■ **EXERCISE DIRECTIONS**:
Wherever the word "subsection" shows up in the data, report the line it sits in.

-=-=-=-=-

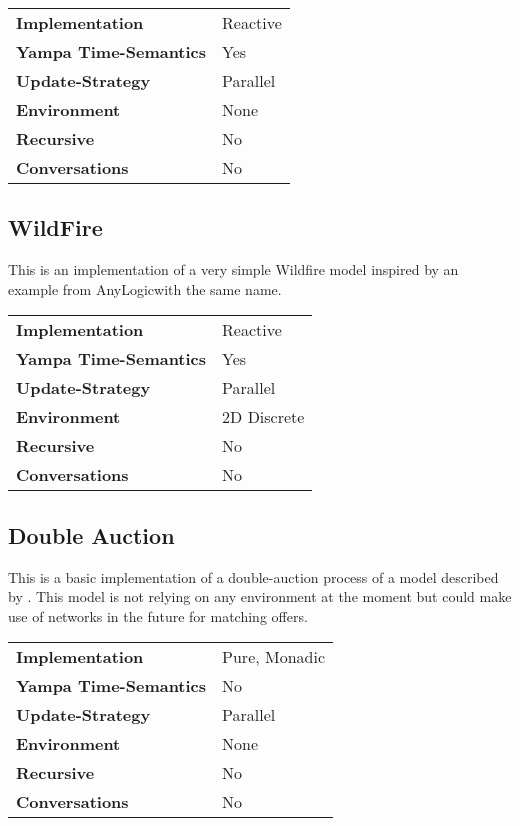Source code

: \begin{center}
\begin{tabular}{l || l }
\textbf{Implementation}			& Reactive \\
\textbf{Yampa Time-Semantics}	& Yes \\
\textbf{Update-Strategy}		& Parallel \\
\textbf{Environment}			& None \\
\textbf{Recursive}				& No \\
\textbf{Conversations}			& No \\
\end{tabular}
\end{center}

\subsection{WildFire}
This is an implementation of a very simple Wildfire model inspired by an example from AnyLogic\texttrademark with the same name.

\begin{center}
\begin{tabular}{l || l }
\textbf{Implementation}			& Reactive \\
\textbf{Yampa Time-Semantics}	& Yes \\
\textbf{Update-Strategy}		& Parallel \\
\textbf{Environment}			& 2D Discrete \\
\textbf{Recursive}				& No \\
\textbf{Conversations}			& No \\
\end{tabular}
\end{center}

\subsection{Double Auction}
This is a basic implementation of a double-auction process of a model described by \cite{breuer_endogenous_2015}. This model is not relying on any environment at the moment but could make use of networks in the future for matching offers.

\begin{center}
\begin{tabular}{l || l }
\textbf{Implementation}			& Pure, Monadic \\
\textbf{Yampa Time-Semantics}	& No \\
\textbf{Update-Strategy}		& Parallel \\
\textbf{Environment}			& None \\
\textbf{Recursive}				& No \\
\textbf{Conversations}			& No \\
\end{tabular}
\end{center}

-=-=-=-=-

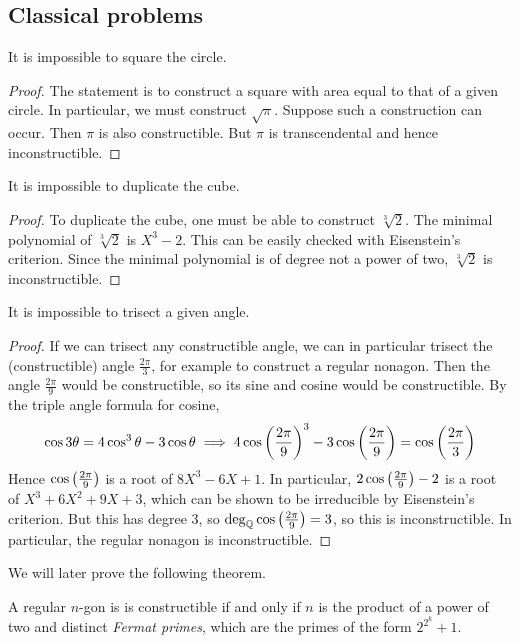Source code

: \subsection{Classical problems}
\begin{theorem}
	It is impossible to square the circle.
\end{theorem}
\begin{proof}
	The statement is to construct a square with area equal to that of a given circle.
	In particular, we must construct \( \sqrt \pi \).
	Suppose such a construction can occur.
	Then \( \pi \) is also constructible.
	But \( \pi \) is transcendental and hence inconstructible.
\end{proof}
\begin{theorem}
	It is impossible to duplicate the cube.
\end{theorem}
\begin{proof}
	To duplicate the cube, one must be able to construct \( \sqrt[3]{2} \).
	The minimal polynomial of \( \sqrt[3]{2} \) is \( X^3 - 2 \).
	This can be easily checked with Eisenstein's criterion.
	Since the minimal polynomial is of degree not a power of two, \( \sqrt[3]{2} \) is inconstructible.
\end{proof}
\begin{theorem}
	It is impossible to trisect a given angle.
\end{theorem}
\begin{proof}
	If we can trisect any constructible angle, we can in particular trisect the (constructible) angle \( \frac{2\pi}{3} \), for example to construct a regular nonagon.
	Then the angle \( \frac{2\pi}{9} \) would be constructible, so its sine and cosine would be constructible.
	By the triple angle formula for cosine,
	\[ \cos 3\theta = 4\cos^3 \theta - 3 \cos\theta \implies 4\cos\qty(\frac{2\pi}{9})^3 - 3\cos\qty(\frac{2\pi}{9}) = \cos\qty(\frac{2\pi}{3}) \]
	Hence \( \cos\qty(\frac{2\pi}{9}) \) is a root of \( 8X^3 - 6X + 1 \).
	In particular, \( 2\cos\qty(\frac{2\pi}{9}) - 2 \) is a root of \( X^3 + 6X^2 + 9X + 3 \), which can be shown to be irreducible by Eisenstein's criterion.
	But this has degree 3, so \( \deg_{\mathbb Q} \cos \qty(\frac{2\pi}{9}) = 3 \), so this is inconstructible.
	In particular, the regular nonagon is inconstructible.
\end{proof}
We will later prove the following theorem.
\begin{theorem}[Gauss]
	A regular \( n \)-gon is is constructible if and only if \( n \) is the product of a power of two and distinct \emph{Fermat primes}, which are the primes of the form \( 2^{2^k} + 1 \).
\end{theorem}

-=-=-=-=-

■ **WRITTEN SOLUTION**:
\subsection{WildFire}
\subsection{Double Auction}
: \subsection{Classical problems}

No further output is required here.